### [Task]
Please reproduce the data exactly and omit the pictures.

══════════

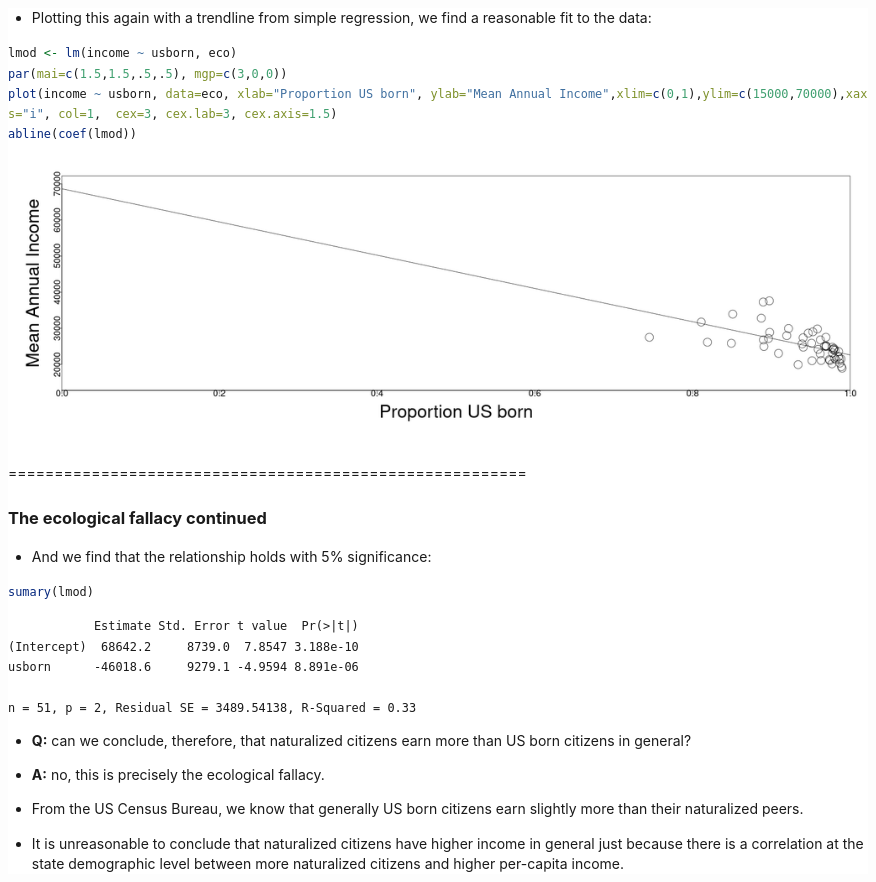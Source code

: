 * Plotting this again with a trendline from simple regression, we find a reasonable fit to the data:


```r
lmod <- lm(income ~ usborn, eco)
par(mai=c(1.5,1.5,.5,.5), mgp=c(3,0,0))
plot(income ~ usborn, data=eco, xlab="Proportion US born", ylab="Mean Annual Income",xlim=c(0,1),ylim=c(15000,70000),xaxs="i", col=1,  cex=3, cex.lab=3, cex.axis=1.5)
abline(coef(lmod))
```

![plot of chunk unnamed-chunk-3](lesson_20_11_18-figure/unnamed-chunk-3-1.png)

========================================================

### The ecological fallacy continued

* And we find that the relationship holds with $5\%$ significance:


```r
sumary(lmod)
```

```
            Estimate Std. Error t value  Pr(>|t|)
(Intercept)  68642.2     8739.0  7.8547 3.188e-10
usborn      -46018.6     9279.1 -4.9594 8.891e-06

n = 51, p = 2, Residual SE = 3489.54138, R-Squared = 0.33
```

* <b>Q:</b> can we conclude, therefore, that naturalized citizens earn more than US born citizens in general?

* <b>A:</b> no, this is precisely the ecological fallacy.

* From the US Census Bureau, we know that generally US born citizens earn slightly more than their naturalized peers.  

* It is unreasonable to conclude that naturalized citizens have higher income in general just because there is a correlation at the state demographic level between more naturalized citizens and higher per-capita income.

══════════

### [Solution for this problem]
Source code

: * Plotting this again with a trendline from simple regression, we find a reasonable fit to the data:


```r
lmod <- lm(income ~ usborn, eco)
par(mai=c(1.5,1.5,.5,.5), mgp=c(3,0,0))
plot(income ~ usborn, data=eco, xlab="Proportion US born", ylab="Mean Annual Income",xlim=c(0,1),ylim=c(15000,70000),xaxs="i", col=1,  cex=3, cex.lab=3, cex.axis=1.5)
abline(coef(lmod))
```

![plot of chunk unnamed-chunk-3](lesson_20_11_18-figure/unnamed-chunk-3-1.png)

========================================================

### The ecological fallacy continued

* And we find that the relationship holds with $5\%$ significance:


```r
sumary(lmod)
```

```
            Estimate Std. Error t value  Pr(>|t|)
(Intercept)  68642.2     8739.0  7.8547 3.188e-10
usborn      -46018.6     9279.1 -4.9594 8.891e-06

n = 51, p = 2, Residual SE = 3489.54138, R-Squared = 0.33
```

* <b>Q:</b> can we conclude, therefore, that naturalized citizens earn more than US born citizens in general?

* <b>A:</b> no, this is precisely the ecological fallacy.

* From the US Census Bureau, we know that generally US born citizens earn slightly more than their naturalized peers.  

* It is unreasonable to conclude that naturalized citizens have higher income in general just because there is a correlation at the state demographic level between more naturalized citizens and higher per-capita income.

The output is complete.